Your objective:
Present each line of the entries below that holds the word "many".

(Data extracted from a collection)
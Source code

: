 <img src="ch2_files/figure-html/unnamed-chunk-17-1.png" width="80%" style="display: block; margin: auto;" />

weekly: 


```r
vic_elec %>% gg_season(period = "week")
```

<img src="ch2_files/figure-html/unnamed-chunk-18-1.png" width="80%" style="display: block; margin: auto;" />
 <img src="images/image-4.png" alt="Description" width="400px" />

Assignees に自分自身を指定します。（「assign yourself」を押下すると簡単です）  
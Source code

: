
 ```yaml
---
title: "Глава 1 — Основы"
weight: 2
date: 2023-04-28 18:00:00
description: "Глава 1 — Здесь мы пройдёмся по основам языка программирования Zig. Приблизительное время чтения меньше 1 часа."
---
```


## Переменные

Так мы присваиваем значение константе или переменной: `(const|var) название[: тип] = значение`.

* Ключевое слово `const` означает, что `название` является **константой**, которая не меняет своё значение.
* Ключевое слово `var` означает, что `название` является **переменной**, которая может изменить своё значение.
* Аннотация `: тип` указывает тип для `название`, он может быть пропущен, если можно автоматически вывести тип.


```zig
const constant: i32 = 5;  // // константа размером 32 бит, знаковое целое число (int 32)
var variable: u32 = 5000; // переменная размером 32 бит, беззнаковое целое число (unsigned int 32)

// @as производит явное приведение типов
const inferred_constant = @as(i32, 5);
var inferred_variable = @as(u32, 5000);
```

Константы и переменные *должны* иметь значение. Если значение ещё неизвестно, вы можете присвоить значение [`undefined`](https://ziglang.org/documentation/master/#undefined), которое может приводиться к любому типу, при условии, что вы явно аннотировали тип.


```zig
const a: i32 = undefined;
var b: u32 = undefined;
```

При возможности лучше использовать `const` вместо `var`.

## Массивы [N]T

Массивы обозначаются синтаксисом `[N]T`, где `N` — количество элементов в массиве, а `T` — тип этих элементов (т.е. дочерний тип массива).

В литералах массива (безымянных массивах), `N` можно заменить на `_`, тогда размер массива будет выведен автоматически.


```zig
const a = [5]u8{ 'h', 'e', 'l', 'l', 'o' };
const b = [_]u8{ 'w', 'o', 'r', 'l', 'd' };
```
==
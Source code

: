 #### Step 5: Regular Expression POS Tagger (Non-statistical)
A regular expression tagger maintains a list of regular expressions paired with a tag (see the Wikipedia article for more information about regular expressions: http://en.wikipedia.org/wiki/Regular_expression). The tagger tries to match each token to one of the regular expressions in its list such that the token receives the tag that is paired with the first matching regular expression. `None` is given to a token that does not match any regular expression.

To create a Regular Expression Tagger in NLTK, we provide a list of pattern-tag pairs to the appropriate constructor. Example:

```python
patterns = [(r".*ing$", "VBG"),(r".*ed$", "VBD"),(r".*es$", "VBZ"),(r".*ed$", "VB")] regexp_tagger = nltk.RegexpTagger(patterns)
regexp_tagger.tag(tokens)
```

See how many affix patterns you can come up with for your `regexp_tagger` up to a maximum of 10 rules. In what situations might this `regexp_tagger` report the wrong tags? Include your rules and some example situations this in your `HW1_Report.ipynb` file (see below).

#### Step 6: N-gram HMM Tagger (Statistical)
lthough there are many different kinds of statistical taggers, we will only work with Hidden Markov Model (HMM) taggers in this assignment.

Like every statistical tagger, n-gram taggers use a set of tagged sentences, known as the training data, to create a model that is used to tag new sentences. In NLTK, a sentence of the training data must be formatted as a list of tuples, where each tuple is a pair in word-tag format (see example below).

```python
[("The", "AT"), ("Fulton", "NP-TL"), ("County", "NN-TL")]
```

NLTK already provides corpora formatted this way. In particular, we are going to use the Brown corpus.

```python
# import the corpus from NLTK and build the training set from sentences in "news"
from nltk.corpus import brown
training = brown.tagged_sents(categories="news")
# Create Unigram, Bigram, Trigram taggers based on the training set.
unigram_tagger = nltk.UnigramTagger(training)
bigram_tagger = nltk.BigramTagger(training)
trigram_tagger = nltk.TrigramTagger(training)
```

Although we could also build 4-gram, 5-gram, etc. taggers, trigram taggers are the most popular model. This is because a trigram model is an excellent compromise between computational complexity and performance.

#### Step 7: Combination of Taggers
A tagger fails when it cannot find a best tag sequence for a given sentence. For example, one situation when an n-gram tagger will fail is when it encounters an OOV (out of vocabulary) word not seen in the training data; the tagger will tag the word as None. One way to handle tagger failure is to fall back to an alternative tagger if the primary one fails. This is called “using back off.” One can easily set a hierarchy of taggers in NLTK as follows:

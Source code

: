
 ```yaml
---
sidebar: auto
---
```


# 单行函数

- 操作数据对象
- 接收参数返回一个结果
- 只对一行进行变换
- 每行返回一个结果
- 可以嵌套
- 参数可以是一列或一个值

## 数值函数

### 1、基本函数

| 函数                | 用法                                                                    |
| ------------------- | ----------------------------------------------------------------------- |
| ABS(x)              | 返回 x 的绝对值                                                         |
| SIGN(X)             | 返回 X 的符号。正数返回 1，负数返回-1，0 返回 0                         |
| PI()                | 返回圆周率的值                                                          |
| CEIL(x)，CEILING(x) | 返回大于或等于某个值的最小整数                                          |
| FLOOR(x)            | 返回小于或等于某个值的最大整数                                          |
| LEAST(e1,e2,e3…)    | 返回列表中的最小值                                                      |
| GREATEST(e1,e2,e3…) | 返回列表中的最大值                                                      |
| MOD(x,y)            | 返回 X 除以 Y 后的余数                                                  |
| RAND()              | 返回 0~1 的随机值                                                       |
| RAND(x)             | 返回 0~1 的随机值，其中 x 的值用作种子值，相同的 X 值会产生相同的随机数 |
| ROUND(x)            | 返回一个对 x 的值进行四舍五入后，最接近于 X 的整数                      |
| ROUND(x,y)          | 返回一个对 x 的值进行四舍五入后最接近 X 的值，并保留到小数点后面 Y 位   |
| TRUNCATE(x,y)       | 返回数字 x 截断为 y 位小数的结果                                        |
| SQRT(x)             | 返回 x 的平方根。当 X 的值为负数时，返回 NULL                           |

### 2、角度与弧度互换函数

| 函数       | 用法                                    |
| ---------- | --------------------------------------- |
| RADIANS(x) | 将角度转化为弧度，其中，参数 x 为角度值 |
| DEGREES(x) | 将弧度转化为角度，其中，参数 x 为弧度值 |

Response:
See how many affix patterns you can come up with for your `regexp_tagger` up to a maximum of 10 rules. In what situations might this `regexp_tagger` report the wrong tags? Include your rules and some example situations this in your `HW1_Report.ipynb` file (see below).
lthough there are many different kinds of statistical taggers, we will only work with Hidden Markov Model (HMM) taggers in this assignment.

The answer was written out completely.